HCV-GenoFibrotest: a combination of viral, liver and genomic (IL28b, ITPA, UGT1A1) biomarkers for predicting treatment response in patients with chronic hepatitis C.

机构信息

Pasteur-Cerba, Cergy-Pontoise, France.

出版信息

Clin Res Hepatol Gastroenterol. 2011 Mar;35(3):204-13. doi: 10.1016/j.clinre.2011.01.005. Epub 2011 Feb 26.
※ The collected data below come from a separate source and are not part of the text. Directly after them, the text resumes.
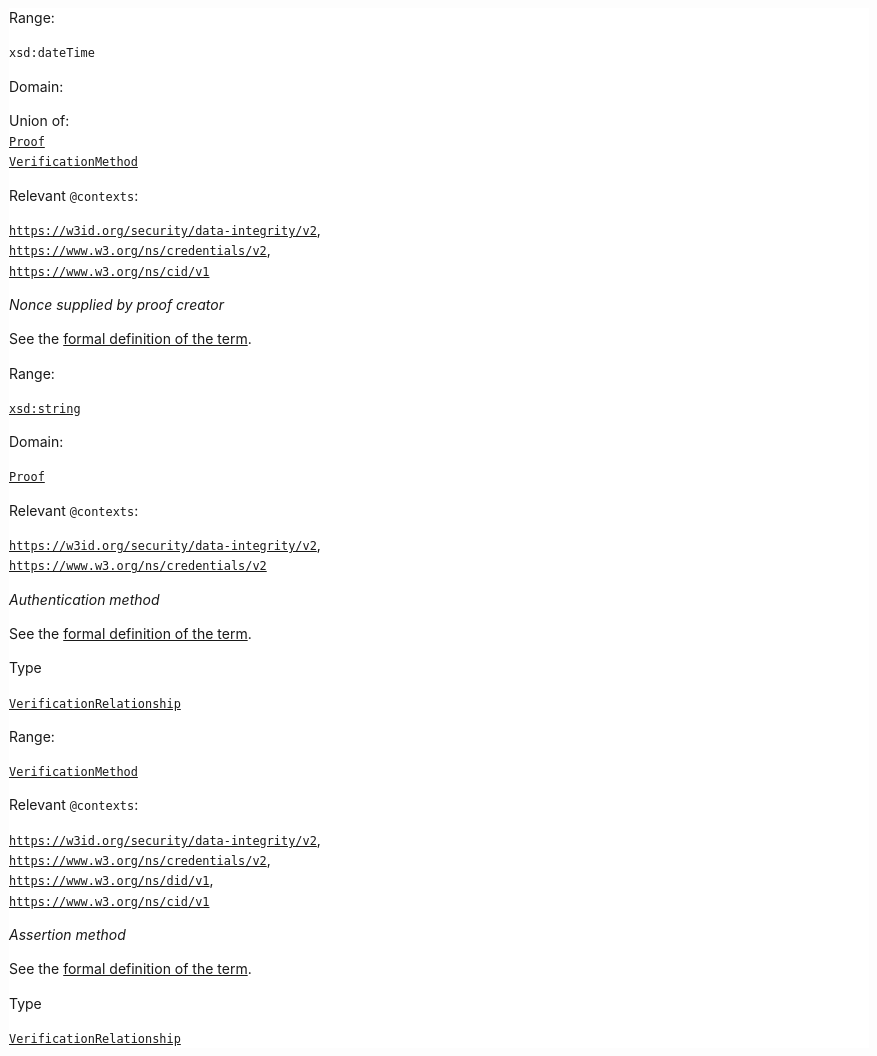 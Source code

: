 Range:

`xsd:dateTime`

Domain:

Union of:  
[`Proof`](https://www.w3.org/2025/credentials/vcdi/vocab/v2/vocabulary.html#Proof)  
[`VerificationMethod`](https://www.w3.org/2025/credentials/vcdi/vocab/v2/vocabulary.html#VerificationMethod)  

Relevant `@contexts`:

[`https://w3id.org/security/data-integrity/v2`](https://w3id.org/security/data-integrity/v2),  
[`https://www.w3.org/ns/credentials/v2`](https://www.w3.org/ns/credentials/v2),  
[`https://www.w3.org/ns/cid/v1`](https://www.w3.org/ns/cid/v1)

_Nonce supplied by proof creator_

See the [formal definition of the term](https://www.w3.org/TR/vc-data-integrity/#dfn-nonce).

Range:

[`xsd:string`](https://www.w3.org/2001/XMLSchema#string)

Domain:

[`Proof`](https://www.w3.org/2025/credentials/vcdi/vocab/v2/vocabulary.html#Proof)

Relevant `@contexts`:

[`https://w3id.org/security/data-integrity/v2`](https://w3id.org/security/data-integrity/v2),  
[`https://www.w3.org/ns/credentials/v2`](https://www.w3.org/ns/credentials/v2)

_Authentication method_

See the [formal definition of the term](https://www.w3.org/TR/cid-1.0/#authentication).

Type

[`VerificationRelationship`](https://www.w3.org/2025/credentials/vcdi/vocab/v2/vocabulary.html#VerificationRelationship)  

Range:

[`VerificationMethod`](https://www.w3.org/2025/credentials/vcdi/vocab/v2/vocabulary.html#VerificationMethod)

Relevant `@contexts`:

[`https://w3id.org/security/data-integrity/v2`](https://w3id.org/security/data-integrity/v2),  
[`https://www.w3.org/ns/credentials/v2`](https://www.w3.org/ns/credentials/v2),  
[`https://www.w3.org/ns/did/v1`](https://www.w3.org/ns/did/v1),  
[`https://www.w3.org/ns/cid/v1`](https://www.w3.org/ns/cid/v1)

_Assertion method_

See the [formal definition of the term](https://www.w3.org/TR/cid-1.0/#assertion).

Type

[`VerificationRelationship`](https://www.w3.org/2025/credentials/vcdi/vocab/v2/vocabulary.html#VerificationRelationship)  
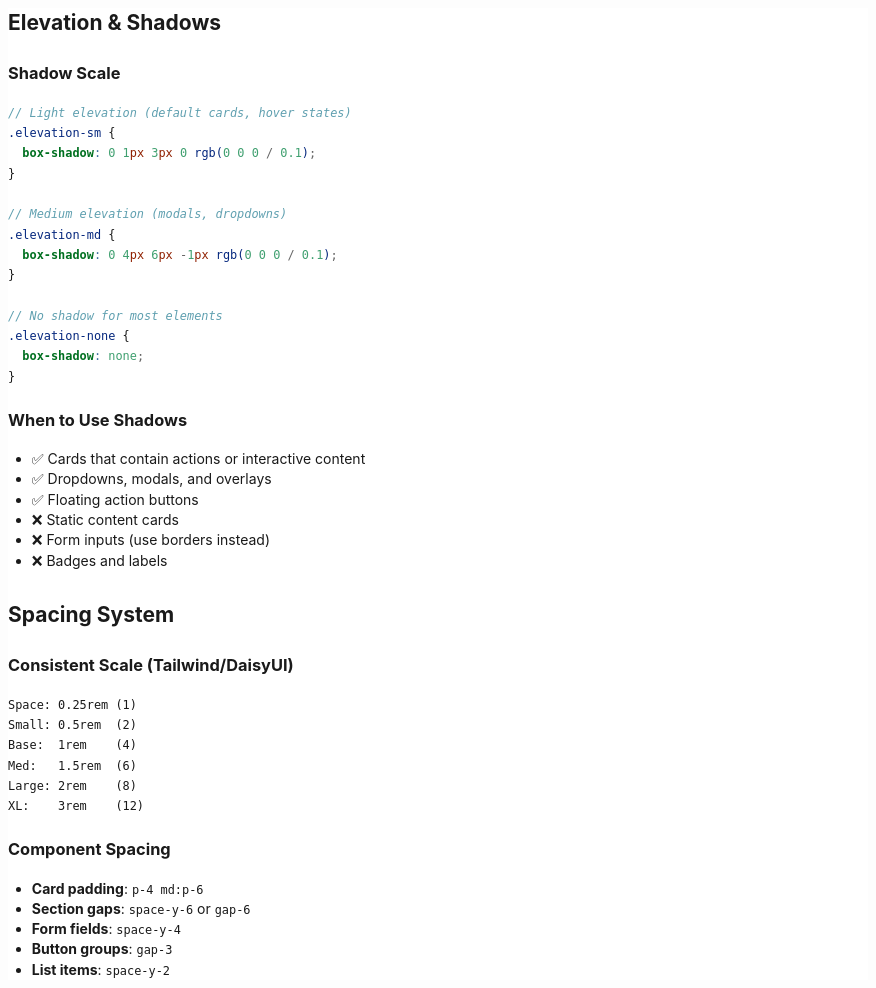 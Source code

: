 ## Elevation & Shadows

### Shadow Scale

```scss
// Light elevation (default cards, hover states)
.elevation-sm {
  box-shadow: 0 1px 3px 0 rgb(0 0 0 / 0.1);
}

// Medium elevation (modals, dropdowns)
.elevation-md {
  box-shadow: 0 4px 6px -1px rgb(0 0 0 / 0.1);
}

// No shadow for most elements
.elevation-none {
  box-shadow: none;
}
```

### When to Use Shadows

- ✅ Cards that contain actions or interactive content
- ✅ Dropdowns, modals, and overlays
- ✅ Floating action buttons
- ❌ Static content cards
- ❌ Form inputs (use borders instead)
- ❌ Badges and labels

## Spacing System

### Consistent Scale (Tailwind/DaisyUI)

```
Space: 0.25rem (1)
Small: 0.5rem  (2)
Base:  1rem    (4)
Med:   1.5rem  (6)
Large: 2rem    (8)
XL:    3rem    (12)
```

### Component Spacing

- **Card padding**: `p-4 md:p-6`
- **Section gaps**: `space-y-6` or `gap-6`
- **Form fields**: `space-y-4`
- **Button groups**: `gap-3`
- **List items**: `space-y-2`
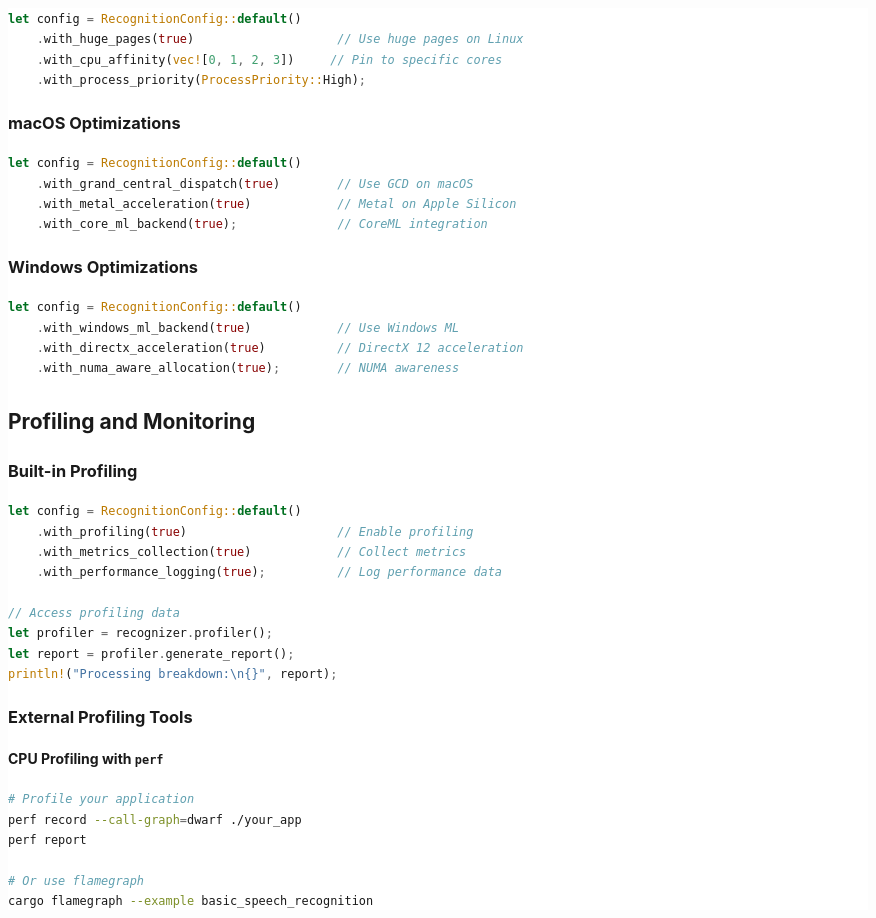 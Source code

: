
 ```rust
let config = RecognitionConfig::default()
    .with_huge_pages(true)                    // Use huge pages on Linux
    .with_cpu_affinity(vec![0, 1, 2, 3])     // Pin to specific cores
    .with_process_priority(ProcessPriority::High);
```

### macOS Optimizations

```rust
let config = RecognitionConfig::default()
    .with_grand_central_dispatch(true)        // Use GCD on macOS
    .with_metal_acceleration(true)            // Metal on Apple Silicon
    .with_core_ml_backend(true);              // CoreML integration
```

### Windows Optimizations

```rust
let config = RecognitionConfig::default()
    .with_windows_ml_backend(true)            // Use Windows ML
    .with_directx_acceleration(true)          // DirectX 12 acceleration
    .with_numa_aware_allocation(true);        // NUMA awareness
```

## Profiling and Monitoring

### Built-in Profiling

```rust
let config = RecognitionConfig::default()
    .with_profiling(true)                     // Enable profiling
    .with_metrics_collection(true)            // Collect metrics
    .with_performance_logging(true);          // Log performance data

// Access profiling data
let profiler = recognizer.profiler();
let report = profiler.generate_report();
println!("Processing breakdown:\n{}", report);
```

### External Profiling Tools

#### CPU Profiling with `perf`

```bash
# Profile your application
perf record --call-graph=dwarf ./your_app
perf report

# Or use flamegraph
cargo flamegraph --example basic_speech_recognition
```
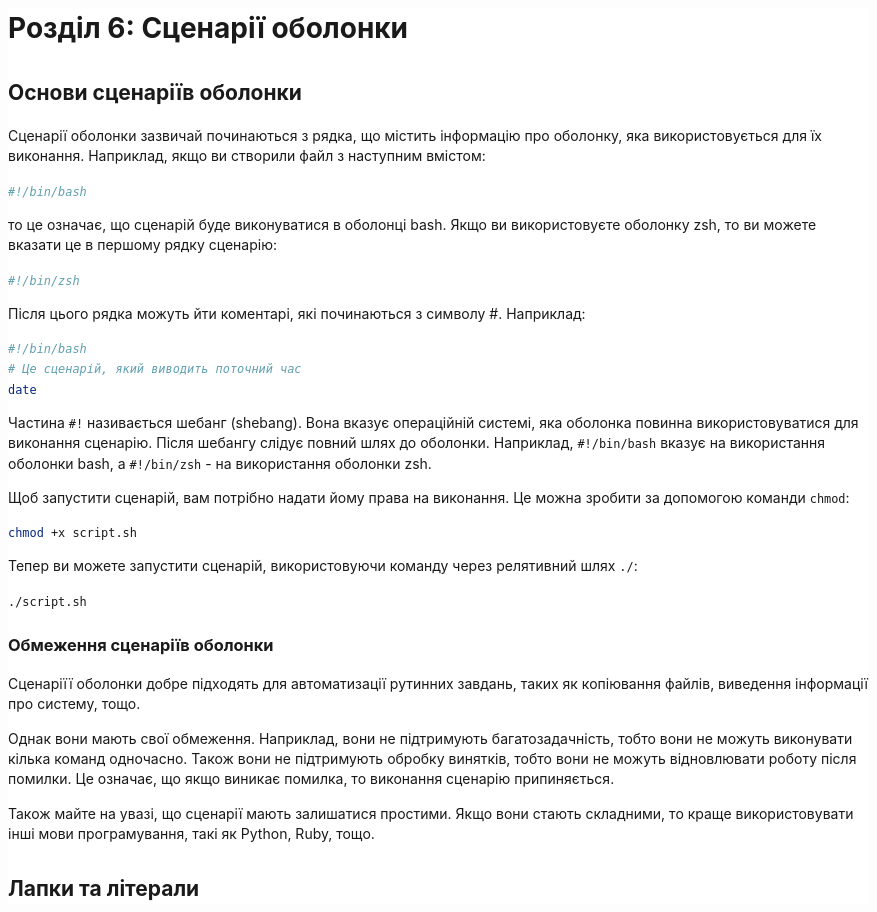 # Розділ 6: Сценарії оболонки

## Основи сценаріїв оболонки

Сценарії оболонки зазвичай починаються з рядка, що містить інформацію про оболонку, яка використовується для їх виконання. Наприклад, якщо ви створили файл з наступним вмістом:

```bash
#!/bin/bash
```

то це означає, що сценарій буде виконуватися в оболонці bash. Якщо ви використовуєте оболонку zsh, то ви можете вказати це в першому рядку сценарію:

```bash
#!/bin/zsh
```

Після цього рядка можуть йти коментарі, які починаються з символу #. Наприклад:

```bash
#!/bin/bash
# Це сценарій, який виводить поточний час
date
```

Частина `#!` називається шебанг (shebang). Вона вказує операційній системі, яка оболонка повинна використовуватися для виконання сценарію. Після шебангу слідує повний шлях до оболонки. Наприклад, `#!/bin/bash` вказує на використання оболонки bash, а `#!/bin/zsh` - на використання оболонки zsh.

Щоб запустити сценарій, вам потрібно надати йому права на виконання. Це можна зробити за допомогою команди `chmod`:

```bash
chmod +x script.sh
```

Тепер ви можете запустити сценарій, використовуючи команду через релятивний шлях `./`:

```bash
./script.sh
```

### Обмеження сценаріїв оболонки

Сценаріїї оболонки добре підходять для автоматизації рутинних завдань, таких як копіювання файлів, виведення інформації про систему, тощо.

Однак вони мають свої обмеження. Наприклад, вони не підтримують багатозадачність, тобто вони не можуть виконувати кілька команд одночасно. Також вони не підтримують обробку винятків, тобто вони не можуть відновлювати роботу після помилки. Це означає, що якщо виникає помилка, то виконання сценарію припиняється.

Також майте на увазі, що сценарії мають залишатися простими. Якщо вони стають складними, то краще використовувати інші мови програмування, такі як Python, Ruby, тощо.

## Лапки та літерали

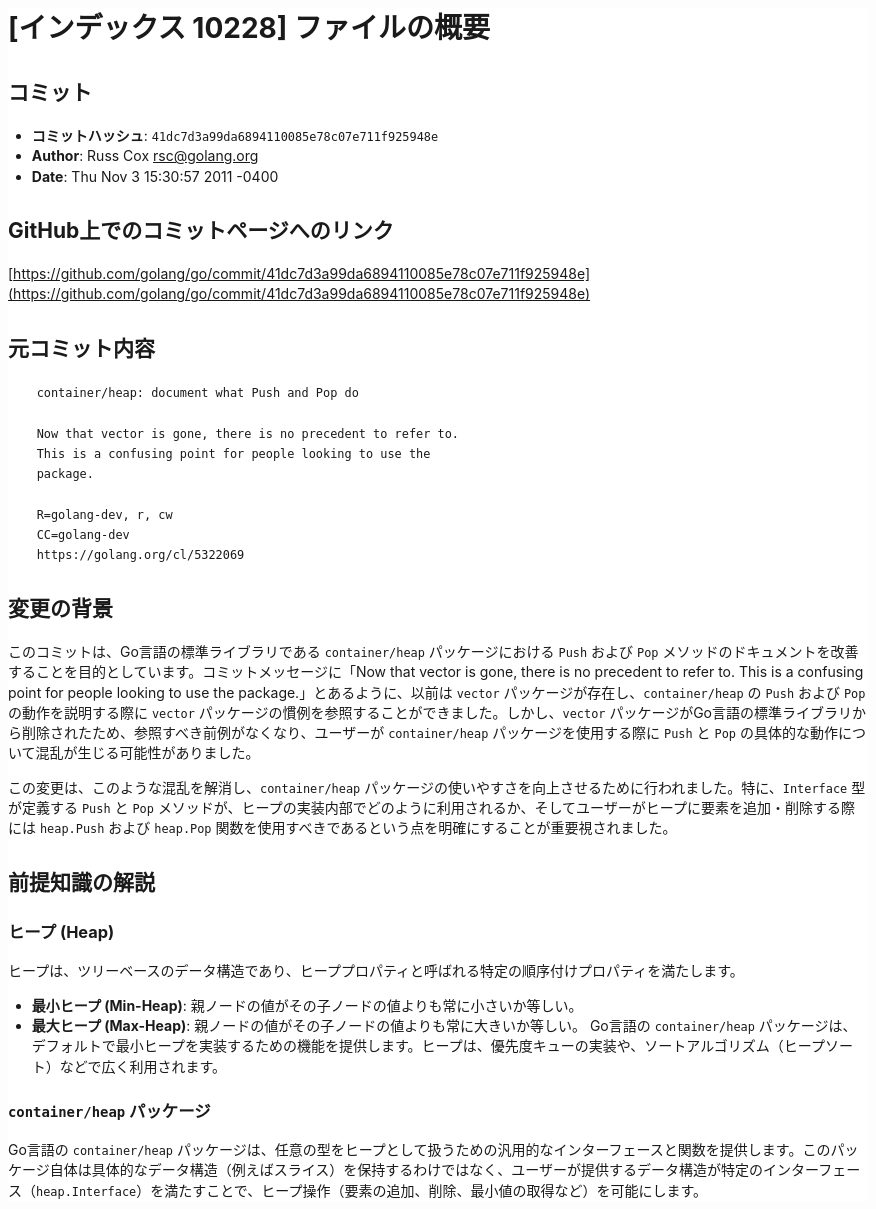 # [インデックス 10228] ファイルの概要

## コミット
- **コミットハッシュ**: `41dc7d3a99da6894110085e78c07e711f925948e`
- **Author**: Russ Cox <rsc@golang.org>
- **Date**: Thu Nov 3 15:30:57 2011 -0400

## GitHub上でのコミットページへのリンク
[https://github.com/golang/go/commit/41dc7d3a99da6894110085e78c07e711f925948e](https://github.com/golang/go/commit/41dc7d3a99da6894110085e78c07e711f925948e)

## 元コミット内容
```
    container/heap: document what Push and Pop do
    
    Now that vector is gone, there is no precedent to refer to.
    This is a confusing point for people looking to use the
    package.
    
    R=golang-dev, r, cw
    CC=golang-dev
    https://golang.org/cl/5322069
```

## 変更の背景
このコミットは、Go言語の標準ライブラリである `container/heap` パッケージにおける `Push` および `Pop` メソッドのドキュメントを改善することを目的としています。コミットメッセージに「Now that vector is gone, there is no precedent to refer to. This is a confusing point for people looking to use the package.」とあるように、以前は `vector` パッケージが存在し、`container/heap` の `Push` および `Pop` の動作を説明する際に `vector` パッケージの慣例を参照することができました。しかし、`vector` パッケージがGo言語の標準ライブラリから削除されたため、参照すべき前例がなくなり、ユーザーが `container/heap` パッケージを使用する際に `Push` と `Pop` の具体的な動作について混乱が生じる可能性がありました。

この変更は、このような混乱を解消し、`container/heap` パッケージの使いやすさを向上させるために行われました。特に、`Interface` 型が定義する `Push` と `Pop` メソッドが、ヒープの実装内部でどのように利用されるか、そしてユーザーがヒープに要素を追加・削除する際には `heap.Push` および `heap.Pop` 関数を使用すべきであるという点を明確にすることが重要視されました。

## 前提知識の解説

### ヒープ (Heap)
ヒープは、ツリーベースのデータ構造であり、ヒーププロパティと呼ばれる特定の順序付けプロパティを満たします。
- **最小ヒープ (Min-Heap)**: 親ノードの値がその子ノードの値よりも常に小さいか等しい。
- **最大ヒープ (Max-Heap)**: 親ノードの値がその子ノードの値よりも常に大きいか等しい。
Go言語の `container/heap` パッケージは、デフォルトで最小ヒープを実装するための機能を提供します。ヒープは、優先度キューの実装や、ソートアルゴリズム（ヒープソート）などで広く利用されます。

### `container/heap` パッケージ
Go言語の `container/heap` パッケージは、任意の型をヒープとして扱うための汎用的なインターフェースと関数を提供します。このパッケージ自体は具体的なデータ構造（例えばスライス）を保持するわけではなく、ユーザーが提供するデータ構造が特定のインターフェース（`heap.Interface`）を満たすことで、ヒープ操作（要素の追加、削除、最小値の取得など）を可能にします。
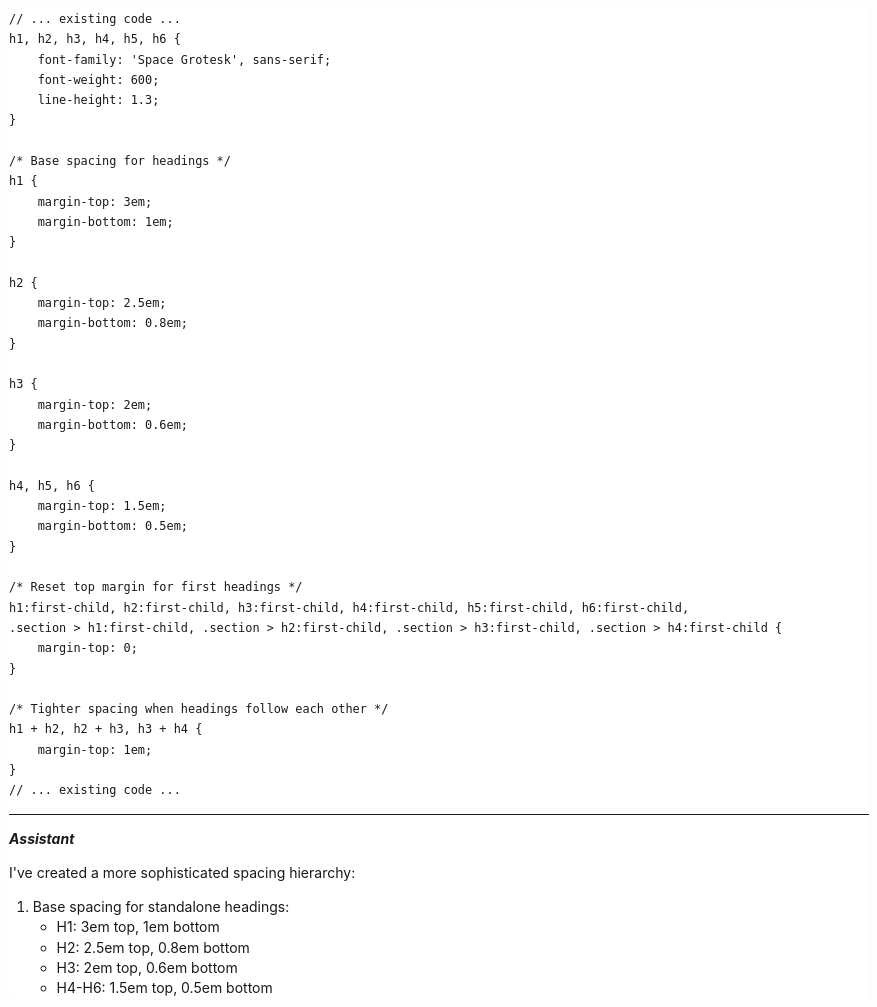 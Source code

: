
 ```
// ... existing code ...
h1, h2, h3, h4, h5, h6 {
    font-family: 'Space Grotesk', sans-serif;
    font-weight: 600;
    line-height: 1.3;
}

/* Base spacing for headings */
h1 {
    margin-top: 3em;
    margin-bottom: 1em;
}

h2 {
    margin-top: 2.5em;
    margin-bottom: 0.8em;
}

h3 {
    margin-top: 2em;
    margin-bottom: 0.6em;
}

h4, h5, h6 {
    margin-top: 1.5em;
    margin-bottom: 0.5em;
}

/* Reset top margin for first headings */
h1:first-child, h2:first-child, h3:first-child, h4:first-child, h5:first-child, h6:first-child,
.section > h1:first-child, .section > h2:first-child, .section > h3:first-child, .section > h4:first-child {
    margin-top: 0;
}

/* Tighter spacing when headings follow each other */
h1 + h2, h2 + h3, h3 + h4 {
    margin-top: 1em;
}
// ... existing code ...
```

---

_**Assistant**_



I've created a more sophisticated spacing hierarchy:

1. Base spacing for standalone headings:
   - H1: 3em top, 1em bottom
   - H2: 2.5em top, 0.8em bottom
   - H3: 2em top, 0.6em bottom
   - H4-H6: 1.5em top, 0.5em bottom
DOI:10.1016/j.clinre.2011.01.005
PMID:21354889
Abstract

BACKGROUND AND AIM

Three gene polymorphisms, interferon-lambda-3 (IL28B), inosinetriphosphatase (ITPA) and bilirubinuridine diphosphate-glucuronosyltransferase (UGT1A1) are associated with treatment (interferon and ribavirin) efficacy and adherence in patients with chronic hepatitis C. The hypothesis was that fibrosis stage estimated with FibroTest instead of biopsy was still an independent predictive factor of sustained virologic response (SVR) when these new polymorphisms were assessed.

METHODS

Patients receiving standard of care treatment were retrospectively analyzed with determination of IL28B, ITPA, and UGT1A1 polymorphisms. Baseline prognostic factors were combined using logistic regression analysis in a training group (157 patients) and validated in avalidation group (79 patients).

RESULTS

The combination of the five most predictive factors (HCV genotype 2/3, IL28B genotype, FibroTest, ActiTest and viral load) in the training population had AUROC for SVR=0.743 (0.655-0.810; P<0.0001 vs. random), which was validated in the validation population, AUROC=0.753 (0.616-849; P=0.0007 vs. random, not different from training P=0.88). FibroTest remained significant [OR=4.20 (2.59-12.50); P=0.03] after assessment of the IL28B CC, HCV genotype and viral load.

CONCLUSION

Fibrosis stage assessed by FibroTest is an independent predictor of SVR, after accounting for the IL28B genetic polymorphism. A combination of five baseline biomarkers could simplify the baseline prediction of SVR.

摘要

背景和目的

三种基因多态性,干扰素-lambda-3(IL28B)、肌苷三磷酸酶(ITPA)和胆红素尿苷二磷酸葡萄糖醛酸转移酶(UGT1A1)与慢性丙型肝炎患者的治疗(干扰素和利巴韦林)疗效和依从性相关。假设在用 FibroTest 估计纤维化分期而不是进行肝活检时,当评估这些新的多态性时,它仍然是持续病毒学应答(SVR)的独立预测因素。

方法

对接受标准治疗的患者进行回顾性分析,确定 IL28B、ITPA 和 UGT1A1 多态性。使用逻辑回归分析在训练组(157 例患者)中联合确定基线预后因素,并在验证组(79 例患者)中进行验证。

结果

在训练人群中,将五个最具预测性的因素(HCV 基因型 2/3、IL28B 基因型、FibroTest、ActiTest 和病毒载量)组合起来,对 SVR 的 AUROC 为 0.743(0.655-0.810;P<0.0001 与随机对照相比),在验证人群中得到验证,AUROC=0.753(0.616-849;P=0.0007 与随机对照相比,与训练相比无差异,P=0.88)。在评估 IL28B CC、HCV 基因型和病毒载量后,FibroTest 仍然具有统计学意义[OR=4.20(2.59-12.50);P=0.03]。

结论

在考虑到 IL28B 遗传多态性后,FibroTest 评估的纤维化分期是 SVR 的独立预测因素。五种基线生物标志物的组合可以简化 SVR 的基线预测。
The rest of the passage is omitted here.